## Exercise aim
For the listing below, give the number of lines that hold the string "mParticleSGBridge", without anything else.

>>>

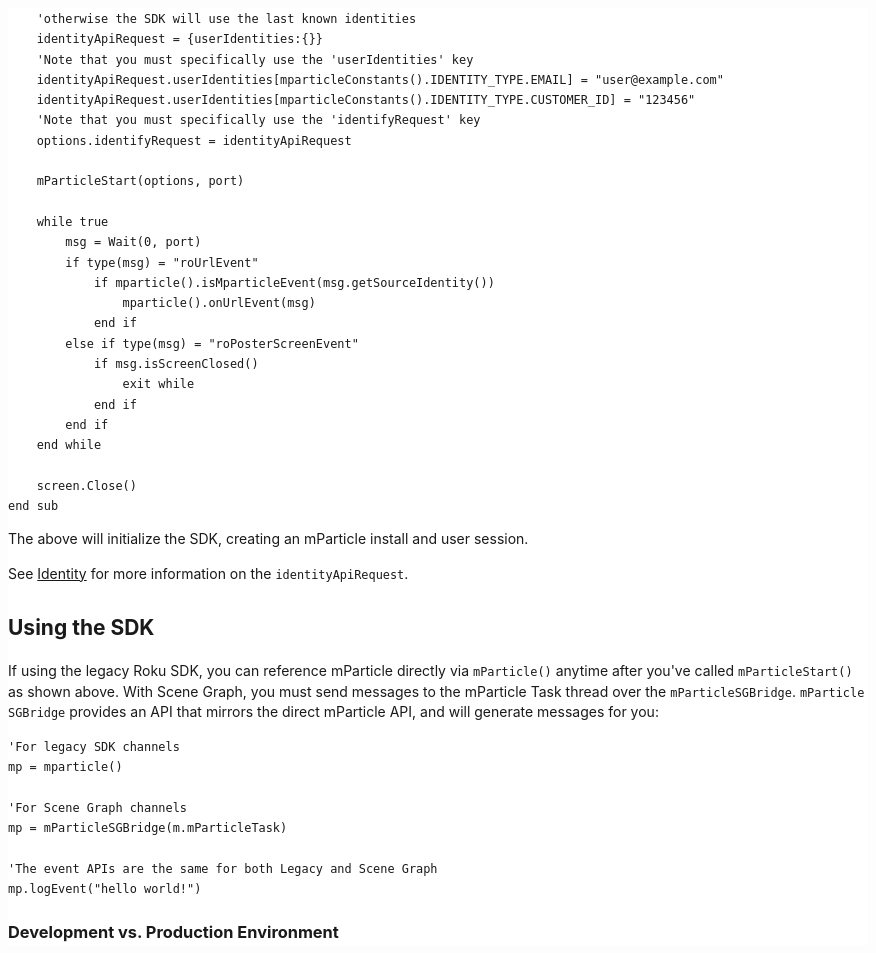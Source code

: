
 ```brightscript
    'otherwise the SDK will use the last known identities
    identityApiRequest = {userIdentities:{}}
    'Note that you must specifically use the 'userIdentities' key
    identityApiRequest.userIdentities[mparticleConstants().IDENTITY_TYPE.EMAIL] = "user@example.com"
    identityApiRequest.userIdentities[mparticleConstants().IDENTITY_TYPE.CUSTOMER_ID] = "123456"
    'Note that you must specifically use the 'identifyRequest' key
    options.identifyRequest = identityApiRequest
    
    mParticleStart(options, port)

    while true
        msg = Wait(0, port)
        if type(msg) = "roUrlEvent"
            if mparticle().isMparticleEvent(msg.getSourceIdentity())
                mparticle().onUrlEvent(msg)
            end if
        else if type(msg) = "roPosterScreenEvent"
            if msg.isScreenClosed()
                exit while
            end if
        end if
    end while

    screen.Close()
end sub
```
The above will initialize the SDK, creating an mParticle install and user session.

See [Identity](/developers/roku/identity/) for more information on the `identityApiRequest`.


## Using the SDK

If using the legacy Roku SDK, you can reference mParticle directly via `mParticle()` anytime after you've called `mParticleStart()` as shown above. With Scene Graph, you must send messages to the mParticle Task thread over the `mParticleSGBridge`. `mParticleSGBridge` provides an API that mirrors the direct mParticle API, and will generate messages for you:

```brightscript
'For legacy SDK channels
mp = mparticle()

'For Scene Graph channels
mp = mParticleSGBridge(m.mParticleTask)

'The event APIs are the same for both Legacy and Scene Graph
mp.logEvent("hello world!")
```

### Development vs. Production Environment
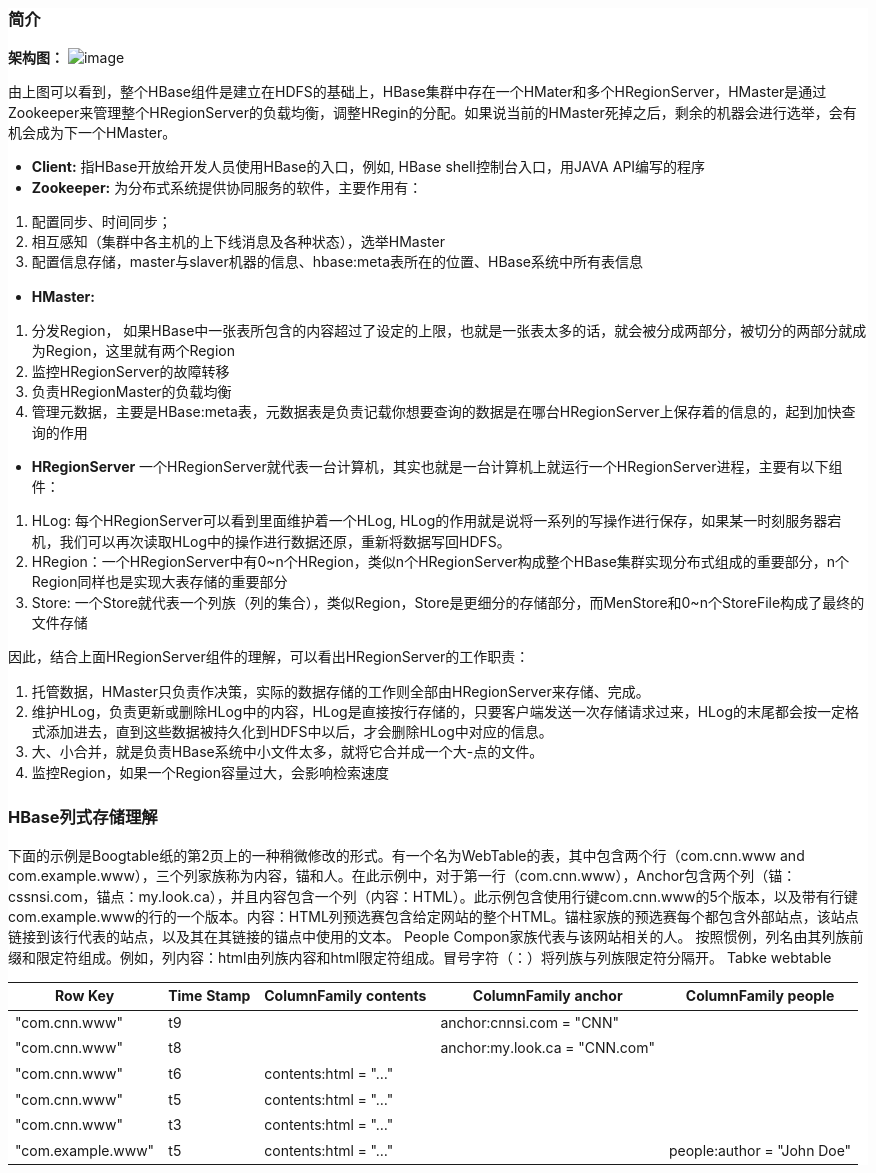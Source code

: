 ### 简介
**架构图：**
![image](https://pic1.imgdb.cn/item/634e0b2216f2c2beb1ad7d36.png)

由上图可以看到，整个HBase组件是建立在HDFS的基础上，HBase集群中存在一个HMater和多个HRegionServer，HMaster是通过Zookeeper来管理整个HRegionServer的负载均衡，调整HRegin的分配。如果说当前的HMaster死掉之后，剩余的机器会进行选举，会有机会成为下一个HMaster。

- **Client:** 指HBase开放给开发人员使用HBase的入口，例如, HBase shell控制台入口，用JAVA API编写的程序
- **Zookeeper:** 为分布式系统提供协同服务的软件，主要作用有：
1. 配置同步、时间同步；
2. 相互感知（集群中各主机的上下线消息及各种状态），选举HMaster
3. 配置信息存储，master与slaver机器的信息、hbase:meta表所在的位置、HBase系统中所有表信息
- **HMaster:**
1. 分发Region， 如果HBase中一张表所包含的内容超过了设定的上限，也就是一张表太多的话，就会被分成两部分，被切分的两部分就成为Region，这里就有两个Region
2. 监控HRegionServer的故障转移
3. 负责HRegionMaster的负载均衡
4. 管理元数据，主要是HBase:meta表，元数据表是负责记载你想要查询的数据是在哪台HRegionServer上保存着的信息的，起到加快查询的作用
- **HRegionServer**
一个HRegionServer就代表一台计算机，其实也就是一台计算机上就运行一个HRegionServer进程，主要有以下组件：
1. HLog: 每个HRegionServer可以看到里面维护着一个HLog, HLog的作用就是说将一系列的写操作进行保存，如果某一时刻服务器宕机，我们可以再次读取HLog中的操作进行数据还原，重新将数据写回HDFS。
2. HRegion：一个HRegionServer中有0~n个HRegion，类似n个HRegionServer构成整个HBase集群实现分布式组成的重要部分，n个Region同样也是实现大表存储的重要部分
3. Store: 一个Store就代表一个列族（列的集合），类似Region，Store是更细分的存储部分，而MenStore和0~n个StoreFile构成了最终的文件存储

因此，结合上面HRegionServer组件的理解，可以看出HRegionServer的工作职责：
1. 托管数据，HMaster只负责作决策，实际的数据存储的工作则全部由HRegionServer来存储、完成。
2. 维护HLog，负责更新或删除HLog中的内容，HLog是直接按行存储的，只要客户端发送一次存储请求过来，HLog的末尾都会按一定格式添加进去，直到这些数据被持久化到HDFS中以后，才会删除HLog中对应的信息。
3. 大、小合并，就是负责HBase系统中小文件太多，就将它合并成一个大-点的文件。
4. 监控Region，如果一个Region容量过大，会影响检索速度

### HBase列式存储理解
下面的示例是Boogtable纸的第2页上的一种稍微修改的形式。有一个名为WebTable的表，其中包含两个行（com.cnn.www and com.example.www），三个列家族称为内容，锚和人。在此示例中，对于第一行（com.cnn.www），Anchor包含两个列（锚：cssnsi.com，锚点：my.look.ca），并且内容包含一个列（内容：HTML）。此示例包含使用行键com.cnn.www的5个版本，以及带有行键com.example.www的行的一个版本。内容：HTML列预选赛包含给定网站的整个HTML。锚柱家族的预选赛每个都包含外部站点，该站点链接到该行代表的站点，以及其在其链接的锚点中使用的文本。 People Compon家族代表与该网站相关的人。
按照惯例，列名由其列族前缀和限定符组成。例如，列内容：html由列族内容和html限定符组成。冒号字符（：）将列族与列族限定符分隔开。
Tabke webtable

| Row Key | Time Stamp | ColumnFamily contents | ColumnFamily anchor | ColumnFamily people |
| --- | --- | --- | --- | --- |
| "com.cnn.www" | t9 |  | anchor:cnnsi.com = "CNN" |  |
| "com.cnn.www" | t8 |  | anchor:my.look.ca = "CNN.com" |  |
| "com.cnn.www" | t6 | contents:html = "<html>…​" |  |  |
| "com.cnn.www" | t5 | contents:html = "<html>…​" |  |  |
| "com.cnn.www" | t3 | contents:html = "<html>…​" |  |  |
| "com.example.www" | t5 | contents:html = "<html>…​" |  | people:author = "John Doe" |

<<<

## Output of the task
2